United States v. Febre

764 F. Supp. 110, 1991 U.S. Dist. LEXIS 6715, 1991 WL 76537
CourtDistrict Court, N.D. Illinois
DecidedMay 13, 1991
DocketNo. 89 C 1588
StatusPublished
Cited by1 cases

This text of 764 F. Supp. 110 (United States v. Febre) is published on Counsel Stack Legal Research, covering District Court, N.D. Illinois primary law. Counsel Stack provides free access to over 12 million legal documents including statutes, case law, regulations, and constitutions.

Bluebook
United States v. Febre, 764 F. Supp. 110, 1991 U.S. Dist.

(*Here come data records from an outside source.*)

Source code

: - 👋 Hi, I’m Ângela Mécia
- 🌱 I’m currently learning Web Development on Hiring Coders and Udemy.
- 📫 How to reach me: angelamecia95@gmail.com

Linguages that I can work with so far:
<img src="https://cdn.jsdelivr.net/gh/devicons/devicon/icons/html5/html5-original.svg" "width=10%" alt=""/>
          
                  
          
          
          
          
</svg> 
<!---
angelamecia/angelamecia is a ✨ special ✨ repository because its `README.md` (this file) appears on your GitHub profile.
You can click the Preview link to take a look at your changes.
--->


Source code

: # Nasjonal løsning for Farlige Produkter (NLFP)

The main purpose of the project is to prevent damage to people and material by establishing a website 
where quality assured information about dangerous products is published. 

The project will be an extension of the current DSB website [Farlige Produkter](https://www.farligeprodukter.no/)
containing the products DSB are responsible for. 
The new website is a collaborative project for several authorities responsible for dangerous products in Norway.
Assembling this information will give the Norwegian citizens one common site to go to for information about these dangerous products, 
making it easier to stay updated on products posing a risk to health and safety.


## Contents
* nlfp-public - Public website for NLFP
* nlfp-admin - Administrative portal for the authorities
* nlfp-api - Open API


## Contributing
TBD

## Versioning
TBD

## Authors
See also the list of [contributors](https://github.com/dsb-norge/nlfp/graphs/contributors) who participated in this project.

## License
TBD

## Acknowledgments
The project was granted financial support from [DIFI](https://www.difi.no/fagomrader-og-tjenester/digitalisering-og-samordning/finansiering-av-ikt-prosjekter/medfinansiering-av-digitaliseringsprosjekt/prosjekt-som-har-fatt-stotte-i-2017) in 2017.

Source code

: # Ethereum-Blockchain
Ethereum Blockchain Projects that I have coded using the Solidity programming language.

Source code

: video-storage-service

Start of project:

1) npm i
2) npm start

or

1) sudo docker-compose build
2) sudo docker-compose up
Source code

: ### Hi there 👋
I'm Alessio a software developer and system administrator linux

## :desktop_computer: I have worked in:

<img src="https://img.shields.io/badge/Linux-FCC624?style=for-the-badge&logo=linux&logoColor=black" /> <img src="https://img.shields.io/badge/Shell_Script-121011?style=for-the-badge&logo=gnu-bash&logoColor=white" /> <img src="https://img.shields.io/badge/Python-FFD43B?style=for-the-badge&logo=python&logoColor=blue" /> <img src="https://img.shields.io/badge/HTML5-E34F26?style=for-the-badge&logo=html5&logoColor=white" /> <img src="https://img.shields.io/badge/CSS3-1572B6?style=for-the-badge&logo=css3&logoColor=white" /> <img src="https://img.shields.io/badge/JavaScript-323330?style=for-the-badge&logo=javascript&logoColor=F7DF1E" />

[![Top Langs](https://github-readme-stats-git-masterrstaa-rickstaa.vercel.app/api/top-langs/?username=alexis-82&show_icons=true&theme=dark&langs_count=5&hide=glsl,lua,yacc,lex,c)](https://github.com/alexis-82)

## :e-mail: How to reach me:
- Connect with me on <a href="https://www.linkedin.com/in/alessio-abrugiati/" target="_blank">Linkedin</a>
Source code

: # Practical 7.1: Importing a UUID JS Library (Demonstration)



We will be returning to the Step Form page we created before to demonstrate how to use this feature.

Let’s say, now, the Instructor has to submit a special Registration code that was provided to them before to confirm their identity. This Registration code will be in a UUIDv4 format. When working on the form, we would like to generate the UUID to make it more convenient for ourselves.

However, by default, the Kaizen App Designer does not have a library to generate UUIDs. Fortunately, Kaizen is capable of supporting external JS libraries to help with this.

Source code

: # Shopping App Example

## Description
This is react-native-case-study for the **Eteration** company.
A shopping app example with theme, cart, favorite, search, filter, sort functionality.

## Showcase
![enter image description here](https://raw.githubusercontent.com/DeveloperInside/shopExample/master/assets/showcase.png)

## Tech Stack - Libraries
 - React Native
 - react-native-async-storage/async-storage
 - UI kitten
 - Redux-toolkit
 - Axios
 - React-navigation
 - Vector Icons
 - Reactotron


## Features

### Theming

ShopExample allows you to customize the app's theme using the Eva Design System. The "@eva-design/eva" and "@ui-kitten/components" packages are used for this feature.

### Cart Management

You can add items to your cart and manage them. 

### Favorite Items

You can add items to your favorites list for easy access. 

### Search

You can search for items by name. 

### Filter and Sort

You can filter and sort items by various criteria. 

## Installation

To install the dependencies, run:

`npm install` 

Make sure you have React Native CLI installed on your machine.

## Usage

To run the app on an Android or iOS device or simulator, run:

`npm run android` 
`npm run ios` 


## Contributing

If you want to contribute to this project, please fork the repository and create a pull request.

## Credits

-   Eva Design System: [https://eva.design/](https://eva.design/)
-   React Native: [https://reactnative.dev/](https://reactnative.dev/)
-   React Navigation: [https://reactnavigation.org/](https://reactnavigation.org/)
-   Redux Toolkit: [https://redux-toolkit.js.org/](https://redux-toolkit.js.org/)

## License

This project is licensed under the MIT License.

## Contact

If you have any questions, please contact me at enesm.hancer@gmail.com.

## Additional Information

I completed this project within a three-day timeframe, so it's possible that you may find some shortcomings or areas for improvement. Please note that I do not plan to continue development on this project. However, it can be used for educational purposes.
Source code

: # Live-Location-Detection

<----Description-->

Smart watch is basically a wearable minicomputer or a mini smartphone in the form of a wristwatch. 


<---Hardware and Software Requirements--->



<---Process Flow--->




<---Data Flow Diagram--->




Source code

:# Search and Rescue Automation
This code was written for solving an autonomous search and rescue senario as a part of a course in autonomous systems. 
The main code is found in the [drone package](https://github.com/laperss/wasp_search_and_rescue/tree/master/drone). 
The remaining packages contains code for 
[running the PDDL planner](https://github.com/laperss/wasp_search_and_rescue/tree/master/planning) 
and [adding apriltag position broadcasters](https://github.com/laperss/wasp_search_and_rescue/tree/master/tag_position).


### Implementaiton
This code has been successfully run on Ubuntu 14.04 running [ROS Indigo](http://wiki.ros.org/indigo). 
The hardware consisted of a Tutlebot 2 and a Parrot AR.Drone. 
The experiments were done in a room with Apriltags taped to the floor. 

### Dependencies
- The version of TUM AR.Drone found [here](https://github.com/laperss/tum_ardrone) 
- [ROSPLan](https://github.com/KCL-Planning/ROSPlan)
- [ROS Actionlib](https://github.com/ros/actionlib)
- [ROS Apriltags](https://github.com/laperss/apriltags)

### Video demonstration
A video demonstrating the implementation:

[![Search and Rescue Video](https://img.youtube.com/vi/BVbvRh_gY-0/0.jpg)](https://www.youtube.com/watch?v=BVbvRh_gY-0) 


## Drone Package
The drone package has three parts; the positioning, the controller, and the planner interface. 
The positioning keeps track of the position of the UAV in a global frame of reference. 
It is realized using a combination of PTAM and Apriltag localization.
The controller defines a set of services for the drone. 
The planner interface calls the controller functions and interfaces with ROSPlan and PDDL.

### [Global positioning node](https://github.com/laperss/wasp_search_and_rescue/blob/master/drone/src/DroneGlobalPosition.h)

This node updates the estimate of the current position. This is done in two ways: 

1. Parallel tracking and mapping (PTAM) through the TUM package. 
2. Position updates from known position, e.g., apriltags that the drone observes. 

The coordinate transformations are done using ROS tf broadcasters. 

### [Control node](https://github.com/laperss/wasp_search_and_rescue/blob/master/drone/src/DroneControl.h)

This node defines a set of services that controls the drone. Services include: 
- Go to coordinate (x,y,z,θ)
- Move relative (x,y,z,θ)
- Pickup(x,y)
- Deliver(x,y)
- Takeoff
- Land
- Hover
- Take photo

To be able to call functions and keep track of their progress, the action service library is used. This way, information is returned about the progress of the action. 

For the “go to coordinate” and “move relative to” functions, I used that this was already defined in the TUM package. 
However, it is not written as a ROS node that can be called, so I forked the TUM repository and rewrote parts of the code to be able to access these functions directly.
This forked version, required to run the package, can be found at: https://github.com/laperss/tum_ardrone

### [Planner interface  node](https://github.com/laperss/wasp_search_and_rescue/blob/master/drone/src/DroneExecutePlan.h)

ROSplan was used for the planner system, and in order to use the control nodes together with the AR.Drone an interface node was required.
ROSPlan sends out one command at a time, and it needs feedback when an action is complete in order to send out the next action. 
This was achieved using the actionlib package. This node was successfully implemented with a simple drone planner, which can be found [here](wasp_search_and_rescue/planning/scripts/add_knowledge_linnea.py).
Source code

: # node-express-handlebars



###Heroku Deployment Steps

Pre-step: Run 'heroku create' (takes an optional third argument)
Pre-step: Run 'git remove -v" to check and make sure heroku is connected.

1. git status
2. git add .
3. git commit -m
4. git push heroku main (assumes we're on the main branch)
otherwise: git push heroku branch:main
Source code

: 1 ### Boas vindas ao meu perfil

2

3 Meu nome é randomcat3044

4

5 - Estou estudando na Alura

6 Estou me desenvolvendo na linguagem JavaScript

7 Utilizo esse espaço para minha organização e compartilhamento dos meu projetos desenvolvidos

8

LEXIS 6715, 1991 WL 76537 (N.D. Ill. 1991).

Opinion

MEMORANDUM OPINION AND ORDER

ANN C. WILLIAMS, District Judge.

In 1983, in the United States District Court for the Northern District of Ohio, the defendant, Robert J. Febre, (“Febre”), pled guilty to various criminal charges including mail fraud, conspiracy, and income tax evasion. On November 10, 1983 the Ohio District Court sentenced Febre to 22 months of imprisonment and a $100,000.00 fine. On February 23,1987, pursuant to 28 U.S.C. § 1963, the defendant’s criminal fine judgment was registered in the United States District Court for the Southern District of Florida. On February 27, 1989, again pursuant to 28 U.S.C. § 1963, the criminal fine judgment was registered in the United States District Court for the Northern District of Illinois. To date, none of the $100,000.00 fine has been paid.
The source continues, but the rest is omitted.